● Work required: Scan the entries below, and for each line that includes the word "qquad", make a copy.

[Collected data]

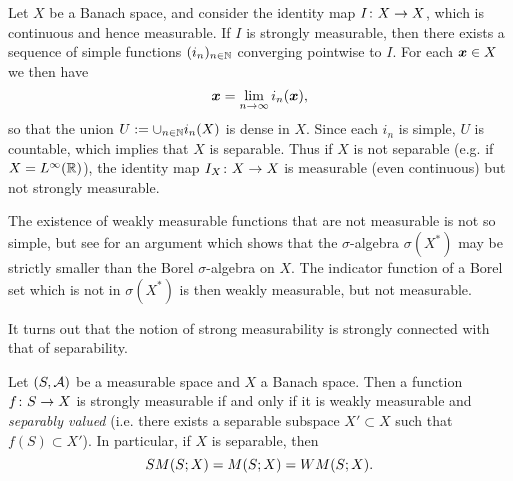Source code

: \begin{example}
  Let $X$ be a Banach space, and consider the identity map $I \colon X \rightarrow X$, which is continuous and hence measurable.
  If $I$ is strongly measurable, then there exists a sequence of simple functions $(i_n)_{n \in \mathbb{N}}$ converging pointwise to $I$.
  For each $\bm{x} \in X$ we then have
  \begin{equation*}
    \bm{x} = \lim_{n \to \infty} i_n(\bm{x}),
  \end{equation*}
  so that the union $U := \cup_{n \in \mathbb{N}} i_n(X)$ is dense in $X$.
  Since each $i_n$ is simple, $U$ is countable, which implies that $X$ is separable.
  Thus if $X$ is not separable (e.g. if $X = L^\infty(\mathbb{R})$), the identity map $I_X \colon X \rightarrow X$ is measurable (even continuous) but not strongly measurable.
\end{example}

\begin{rmk}
  The existence of weakly measurable functions that are not measurable is not so simple, but see \cite[Example 1.4.3]{HNVW16} for an argument which shows that the $\sigma$-algebra $\sigma(X^*)$ may be strictly smaller than the Borel $\sigma$-algebra on $X$.
  The indicator function of a Borel set which is not in $\sigma(X^*)$ is then weakly measurable, but not measurable.
\end{rmk}

It turns out that the notion of strong measurability is strongly connected with that of separability.

\begin{thm}\label{thm:Pettis-measurability}
  Let $(S,\mathcal{A})$ be a measurable space and $X$ a Banach space.
  Then a function $f \colon S \rightarrow X$ is strongly measurable if and only if it is weakly measurable and \emph{separably valued} (i.e. there exists a separable subspace $X' \subset X$ such that $f(S) \subset X'$).
  In particular, if $X$ is separable, then
  \begin{equation*}
    SM(S;X) = M(S;X) = WM(S;X).
  \end{equation*}
\end{thm}

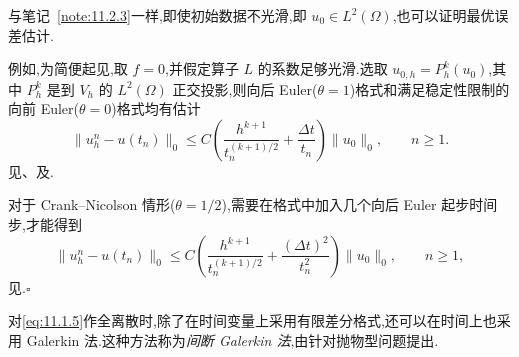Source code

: \begin{note}
与笔记~\ref{note:11.2.3}一样,即使初始数据不光滑,即 \(u_0\in L^2(\Omega)\),也可以证明最优误差估计.

例如,为简便起见,取 \(f=0\),并假定算子 \(L\) 的系数足够光滑.选取 \(u_{0,h}=P_h^k(u_0)\),其中 \(P_h^k\) 是到 \(V_h\) 的 \(L^2(\Omega)\) 正交投影,则向后 Euler(\(\theta=1\))格式和满足稳定性限制的向前 Euler(\(\theta=0\))格式均有估计
\begin{equation}\label{eq:11.3.38}
  \|u_h^n-u(t_n)\|_0
     \le C\left(\frac{h^{k+1}}{t_n^{(k+1)/2}}+\frac{\Delta t}{t_n}\right)\|u_0\|_0,\qquad n\ge1.
\end{equation}
见、及.

对于 Crank--Nicolson 情形(\(\theta=1/2\)),需要在格式中加入几个向后 Euler 起步时间步,才能得到
\begin{equation}\label{eq:11.3.39}
  \|u_h^n-u(t_n)\|_0
     \le C\left(\frac{h^{k+1}}{t_n^{(k+1)/2}}+\frac{(\Delta t)^2}{t_n^2}\right)\|u_0\|_0,\qquad n\ge1,
\end{equation}
见.\hfill\(\square\)
\end{note}

对\eqref{eq:11.1.5}作全离散时,除了在时间变量上采用有限差分格式,还可以在时间上也采用 Galerkin 法.这种方法称为\emph{间断 Galerkin 法},由针对抛物型问题提出.

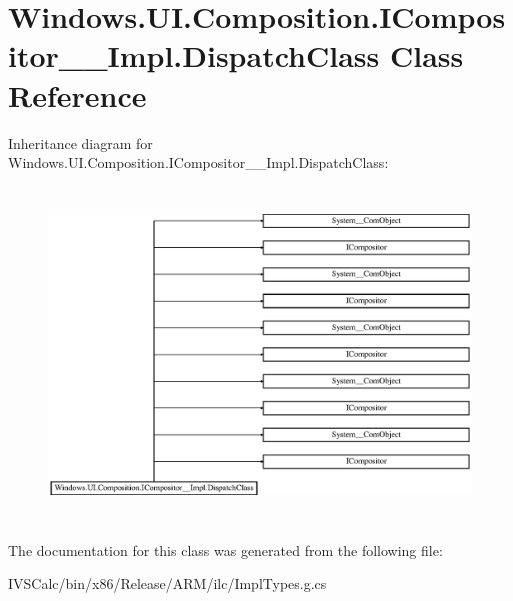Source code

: \hypertarget{class_windows_1_1_u_i_1_1_composition_1_1_i_compositor_____impl_1_1_dispatch_class}{}\section{Windows.\+U\+I.\+Composition.\+I\+Compositor\+\_\+\+\_\+\+Impl.\+Dispatch\+Class Class Reference}
\label{class_windows_1_1_u_i_1_1_composition_1_1_i_compositor_____impl_1_1_dispatch_class}
Inheritance diagram for Windows.\+U\+I.\+Composition.\+I\+Compositor\+\_\+\+\_\+\+Impl.\+Dispatch\+Class\+:\begin{figure}[H]
\begin{center}
\leavevmode
\includegraphics[height=8.876081cm]{class_windows_1_1_u_i_1_1_composition_1_1_i_compositor_____impl_1_1_dispatch_class}
\end{center}
\end{figure}


The documentation for this class was generated from the following file\+:\begin{DoxyCompactItemize}
\item 
I\+V\+S\+Calc/bin/x86/\+Release/\+A\+R\+M/ilc/Impl\+Types.\+g.\+cs\end{DoxyCompactItemize}
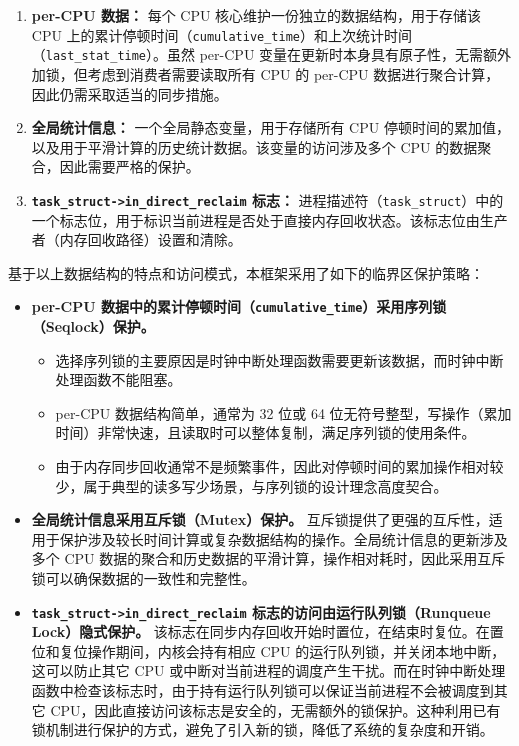 \begin{enumerate}
    \item \textbf{per-CPU 数据：} 每个 CPU 核心维护一份独立的数据结构，用于存储该 CPU 上的累计停顿时间（\texttt{cumulative\_time}）和上次统计时间（\texttt{last\_stat\_time}）。虽然 per-CPU 变量在更新时本身具有原子性，无需额外加锁，但考虑到消费者需要读取所有 CPU 的 per-CPU 数据进行聚合计算，因此仍需采取适当的同步措施。

    \item \textbf{全局统计信息：} 一个全局静态变量，用于存储所有 CPU 停顿时间的累加值，以及用于平滑计算的历史统计数据。该变量的访问涉及多个 CPU 的数据聚合，因此需要严格的保护。

    \item \textbf{\texttt{task\_struct->in\_direct\_reclaim} 标志：} 进程描述符（\texttt{task\_struct}）中的一个标志位，用于标识当前进程是否处于直接内存回收状态。该标志位由生产者（内存回收路径）设置和清除。
\end{enumerate}

基于以上数据结构的特点和访问模式，本框架采用了如下的临界区保护策略：

\begin{itemize}
    \item \textbf{per-CPU 数据中的累计停顿时间（\texttt{cumulative\_time}）采用序列锁（Seqlock）保护。}
    \begin{itemize}
        \item 选择序列锁的主要原因是时钟中断处理函数需要更新该数据，而时钟中断处理函数不能阻塞。
        \item per-CPU 数据结构简单，通常为 32 位或 64 位无符号整型，写操作（累加时间）非常快速，且读取时可以整体复制，满足序列锁的使用条件。
        \item 由于内存同步回收通常不是频繁事件，因此对停顿时间的累加操作相对较少，属于典型的读多写少场景，与序列锁的设计理念高度契合。
    \end{itemize}

    \item \textbf{全局统计信息采用互斥锁（Mutex）保护。} 互斥锁提供了更强的互斥性，适用于保护涉及较长时间计算或复杂数据结构的操作。全局统计信息的更新涉及多个 CPU 数据的聚合和历史数据的平滑计算，操作相对耗时，因此采用互斥锁可以确保数据的一致性和完整性。

    \item \textbf{\texttt{task\_struct->in\_direct\_reclaim} 标志的访问由运行队列锁（Runqueue Lock）隐式保护。}
    该标志在同步内存回收开始时置位，在结束时复位。在置位和复位操作期间，内核会持有相应 CPU 的运行队列锁，并关闭本地中断，这可以防止其它 CPU 或中断对当前进程的调度产生干扰。而在时钟中断处理函数中检查该标志时，由于持有运行队列锁可以保证当前进程不会被调度到其它 CPU，因此直接访问该标志是安全的，无需额外的锁保护。这种利用已有锁机制进行保护的方式，避免了引入新的锁，降低了系统的复杂度和开销。
\end{itemize}

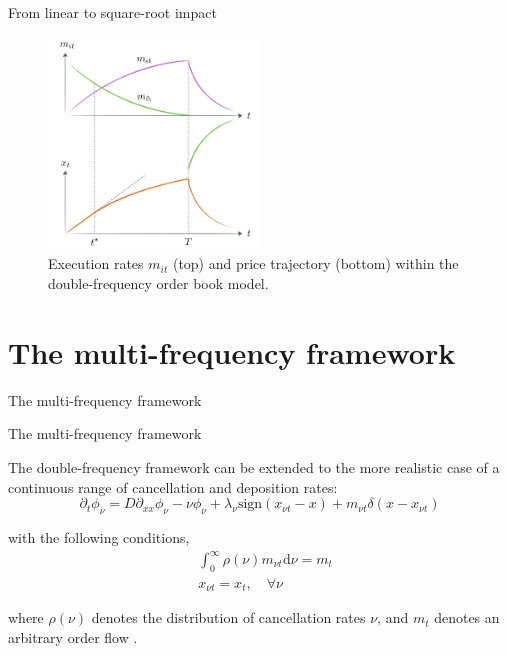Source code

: \documentclass{beamer}
\begin{document}
\begin{frame}{From linear to square-root impact}

\begin{figure}
\centering
\includegraphics[width=0.5\textwidth]{figure4.PNG}
\caption{\label{fig:f4}Execution rates $m_{it}$ (top) and price trajectory (bottom) within the double-frequency order book model.}
\end{figure}

\end{frame}

\section{The multi-frequency framework}

\begin{frame}{The multi-frequency framework}
  \tableofcontents[currentsection]
\end{frame}

\begin{frame}{The multi-frequency framework}

The double-frequency framework can be extended to the more realistic case of a continuous range of cancellation and deposition rates: 
\begin{equation}\label{multifrequency}
\partial_t{\phi_{\nu}} = D\partial_{xx}{\phi_{\nu}} - \nu \phi_{\nu} + \lambda_{\nu} \text{sign}(x_{\nu t}-x) + m_{\nu t}\delta(x - x_{\nu t})
\end{equation}

with the following conditions,
\begin{equation}
\begin{split}
&\int_0^{\infty}{\rho(\nu) m_{\nu t} \text{d}\nu} = m_t \\
&x_{\nu t} = x_t, \quad \forall \nu
\end{split}
\end{equation}

where $\rho(\nu)$ denotes the distribution of cancellation rates $\nu$, and $m_t$ denotes an arbitrary order flow .

\end{frame}
\end{document}
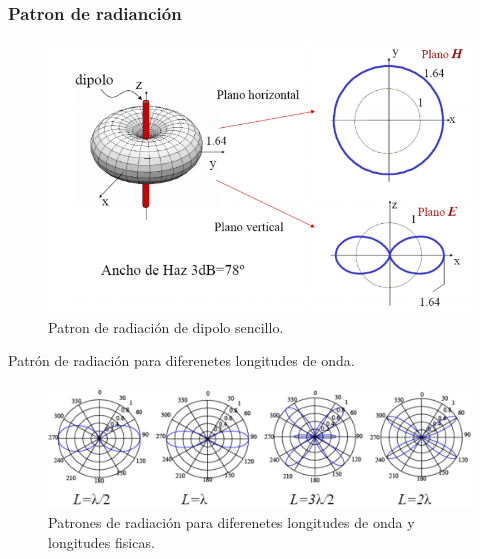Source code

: \documentclass[12pt,letterpaper]{article}
\begin{document}
\subsubsection{Patron de radianción}
\begin{figure}[ht]
    \centering
    \includegraphics[width=.7\textwidth]{fig1.png}
    \caption{Patron de radiación de dipolo sencillo.}
\end{figure}
Patrón de radiación para diferenetes longitudes de onda.
\begin{figure}[ht]
    \centering
    \includegraphics[width=1\textwidth]{fig2.png}
    \caption{Patrones de radiación para diferenetes longitudes de onda y longitudes fisicas.}
\end{figure}

\newpage
\end{document}
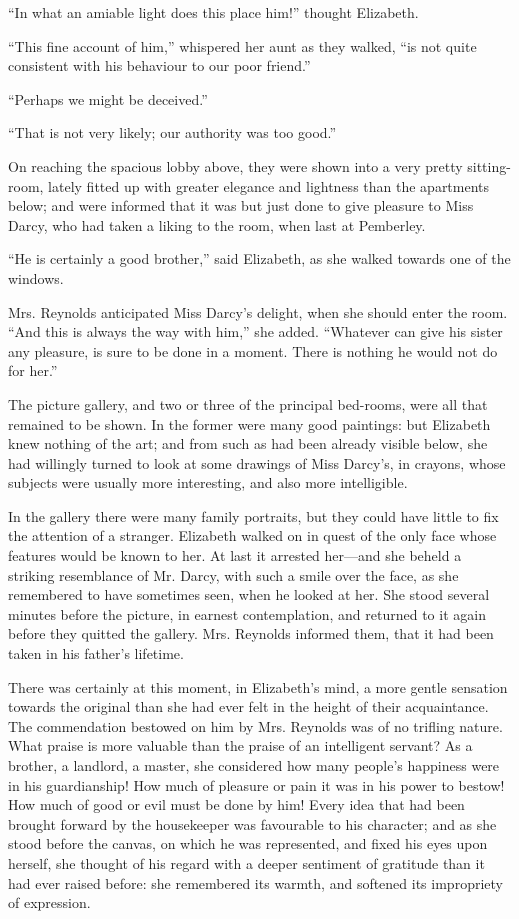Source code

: \documentclass[12pt]{book}
\begin{document}
``In what an amiable light does this place him!'' thought Elizabeth.

``This fine account of him,'' whispered her aunt as they walked, ``is not quite consistent with his behaviour to our poor friend.''

``Perhaps we might be deceived.''

``That is not very likely; our authority was too good.''

On reaching the spacious lobby above, they were shown into a very pretty sitting-room, lately fitted up with greater elegance and lightness than the apartments below; and were informed that it was but just done to give pleasure to Miss Darcy, who had taken a liking to the room, when last at Pemberley.

``He is certainly a good brother,'' said Elizabeth, as she walked towards one of the windows.

Mrs. Reynolds anticipated Miss Darcy's delight, when she should enter the room. ``And this is always the way with him,'' she added. ``Whatever can give his sister any pleasure, is sure to be done in a moment. There is nothing he would not do for her.''

The picture gallery, and two or three of the principal bed-rooms, were all that remained to be shown. In the former were many good paintings: but Elizabeth knew nothing of the art; and from such as had been already visible below, she had willingly turned to look at some drawings of Miss Darcy's, in crayons, whose subjects were usually more interesting, and also more intelligible.

In the gallery there were many family portraits, but they could have little to fix the attention of a stranger. Elizabeth walked on in quest of the only face whose features would be known to her. At last it arrested her---and she beheld a striking resemblance of Mr. Darcy, with such a smile over the face, as she remembered to have sometimes seen, when he looked at her. She stood several minutes before the picture, in earnest contemplation, and returned to it again before they quitted the gallery. Mrs. Reynolds informed them, that it had been taken in his father's lifetime.

There was certainly at this moment, in Elizabeth's mind, a more gentle sensation towards the original than she had ever felt in the height of their acquaintance. The commendation bestowed on him by Mrs. Reynolds was of no trifling nature. What praise is more valuable than the praise of an intelligent servant? As a brother, a landlord, a master, she considered how many people's happiness were in his guardianship! How much of pleasure or pain it was in his power to bestow! How much of good or evil must be done by him! Every idea that had been brought forward by the housekeeper was favourable to his character; and as she stood before the canvas, on which he was represented, and fixed his eyes upon herself, she thought of his regard with a deeper sentiment of gratitude than it had ever raised before: she remembered its warmth, and softened its impropriety of expression.
\end{document}

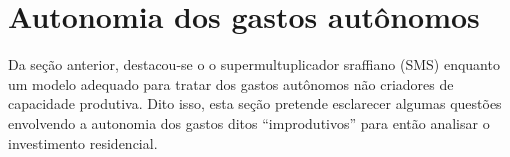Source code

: \section{Autonomia dos gastos autônomos}\label{Literatura}

Da seção anterior, destacou-se o o supermultuplicador sraffiano (SMS) enquanto um modelo adequado para tratar dos gastos autônomos não criadores de capacidade produtiva.
Dito isso, esta seção pretende esclarecer algumas questões envolvendo a autonomia dos gastos ditos ``improdutivos'' para então analisar o investimento residencial.





\begin{comment}
DESCARTADOS

Além disso, a inclusão deste componente de gasto revela a resolução parcial da instabilidade harrodiana\footnote{Diferentemente de \textcite{hein_harrodian_2012}, a instabilidade harrodiana é entendida como a incapacidade das expectativas sobre o grau de utilização se ajustarem na direção correta (instabilidade fundamental nos termos de \textcite{serrano_trouble_2017}) e não como o princípio do ajuste do estoque de capital.} nos modelos kaleckianos se não forem feitas modificações adicionais\footnote{Como visto, nos modelos mais convencionais a endogeneidade do grau de utilização é suficiente para contornar esse problema. As complicações mencionadas, decorrem das sofisticações dos modelos kaleckianos.}.
Considerando, como em \textcite{amadeo_expectations_1987}, que o investimento reaja às expectativas sobre o grau de utilização ($u^e$), a função de acumulação ($g_I$) pode ser reescrita como:

\begin{equation}
\label{Kalecki_Autonomous}
g_I = \gamma + \gamma_u (u^e - u_n)
\end{equation}
em que $\gamma$ corresponde ao componente autônomo do investimento e pode ser traduzido tanto como \textit{animal spirits} quanto expectativa média da taxa de crescimento de longo prazo \cite[p.~4]{allain_macroeconomic_2014}. A justificativa da mudança da função de acumulação é por permitir tornar explícito o princípio do ajuste do estoque de capital no longo prazo. Como visto, no curto prazo o grau de utilização não é necessariamente igual ao desejado. No entanto, se as firmas ajustam o estoque de capital, 
$$
\Delta g_i = \varphi (u^e - u_n) \hspace{2cm} \varphi > 0
$$
tais expectativas devem ser revistas:


\end{comment}
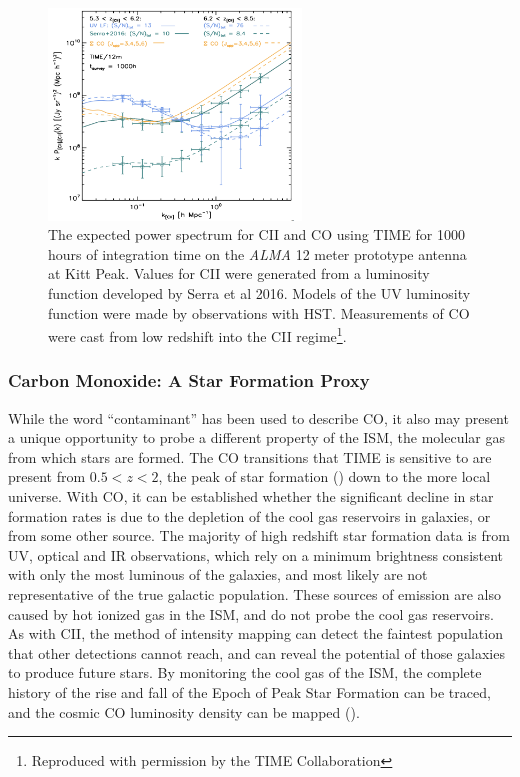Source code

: \documentclass[manuscript]{aastex}
\begin{document}
\begin{figure}[H]
\centering
\captionsetup{width=0.6\textwidth}
\includegraphics[width=0.6\textwidth]{bock1.png}
\caption[The expected power spectrum for CII and CO using TIME. -(TIME Collaboration)]{The expected power spectrum for CII and CO using TIME for 1000 hours of integration time on the \textit{ALMA} 12 meter prototype antenna at Kitt Peak. Values for CII were generated from a luminosity function developed by Serra et al 2016. Models of the UV luminosity function were made by observations with HST. Measurements of CO were cast from low redshift into the CII regime\footnote{Reproduced with permission by the TIME Collaboration}.}
\vspace{-0.8cm}
\label{fig:coc2power}
\end{figure}

\subsubsection{\textbf{Carbon Monoxide: A Star Formation Proxy}}

While the word ``contaminant'' has been used to describe CO, it also may present a unique opportunity to probe a different property of the ISM, the molecular gas from which stars are formed. The CO transitions that TIME is sensitive to are present from $0.5 < z < 2$, the peak of star formation (\cite{Madau2014}) down to the more local universe.  With CO, it can be established whether the significant decline in star formation rates is due to the depletion of the cool gas reservoirs in galaxies, or from some other source. The majority of high redshift star formation data is from UV, optical and IR observations, which rely on a minimum brightness consistent with only the most luminous of the galaxies, and most likely are not representative of the true galactic population. These sources of emission are also caused by hot ionized gas in the ISM, and do not probe the cool gas reservoirs. As with CII, the method of intensity mapping can detect the faintest population that other detections cannot reach, and can reveal the potential of those galaxies to produce future stars. By monitoring the cool gas of the ISM, the complete history of the rise and fall of the Epoch of Peak Star Formation can be traced, and the cosmic CO luminosity density can be mapped (\cite{Kovetz2017}). 
\end{document}
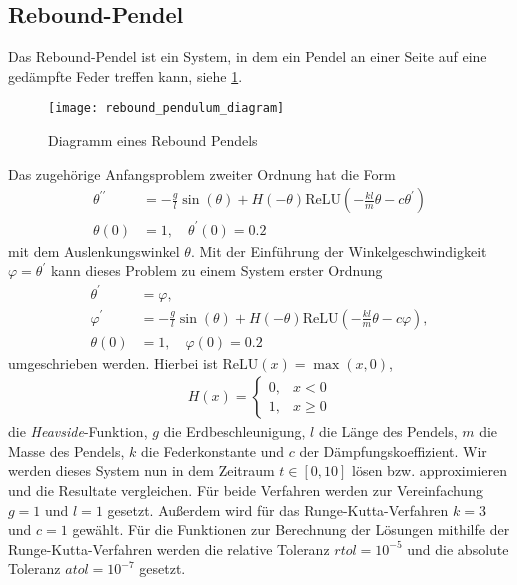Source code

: \subsection{Rebound-Pendel}
\label{subsec:rebound-Pendel}
Das Rebound-Pendel ist ein System, in dem ein Pendel an einer Seite auf eine gedämpfte Feder treffen kann, siehe
\ref{fig:rebound_pendulum_diagram}.
\begin{figure}
       \centering
       \texttt{[image: rebound\_pendulum\_diagram]}
       \caption{Diagramm eines Rebound Pendels\cite[6]{flamantSolvingDifferentialEquations2020}}
       \label{fig:rebound_pendulum_diagram}
\end{figure}
Das zugehörige Anfangsproblem zweiter Ordnung hat die Form
\begin{align*}
       \theta^{\prime \prime} &= - \frac{g}{l} \sin(\theta) + H(-\theta)
       \text{ReLU}(-\frac{kl}{m}\theta - c \theta^{\prime})\\
       \theta(0) &= 1, \quad \theta^{\prime}(0)=0.2
\end{align*}
mit dem Auslenkungswinkel $\theta$. Mit der Einführung der Winkelgeschwindigkeit $\varphi=\theta^{\prime}$ kann dieses
Problem zu einem System erster Ordnung
\begin{align}
       \theta^{\prime} &= \varphi, \nonumber \\
       \varphi^{\prime} &= - \frac{g}{l} \sin(\theta) + H(-\theta)
       \text{ReLU}(-\frac{kl}{m}\theta - c \varphi), \label{rebound-pendulum}\\
       \theta(0) &= 1, \quad \varphi(0)=0.2 \nonumber
\end{align}
umgeschrieben werden. Hierbei ist $\text{ReLU}(x)= \max(x, 0)$,
\begin{align*}
       H(x) =
       \begin{cases}
              0, &x<0 \\
              1, &x \geq 0
       \end{cases}
\end{align*}
die \textit{Heavside}-Funktion,
$g$ die Erdbeschleunigung, $l$ die Länge des Pendels, $m$ die Masse des Pendels, $k$ die Federkonstante und $c$ der
Dämpfungskoeffizient. Wir werden dieses System nun in dem Zeitraum $t \in [0, 10]$ lösen bzw. approximieren und die
Resultate vergleichen. Für beide Verfahren werden zur Vereinfachung $g=1$ und $l=1$ gesetzt. Außerdem wird für das
Runge-Kutta-Verfahren $k=3$ und $c=1$ gewählt. Für die Funktionen zur Berechnung der Lösungen mithilfe der
Runge-Kutta-Verfahren werden die relative Toleranz $rtol=10^{-5}$ und die absolute Toleranz $atol=10^{-7}$ gesetzt.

● Output:
     \le C\left(\frac{h^{k+1}}{t_n^{(k+1)/2}}+\frac{\Delta t}{t_n}\right)\|u_0\|_0,\qquad n\ge1.
     \le C\left(\frac{h^{k+1}}{t_n^{(k+1)/2}}+\frac{(\Delta t)^2}{t_n^2}\right)\|u_0\|_0,\qquad n\ge1,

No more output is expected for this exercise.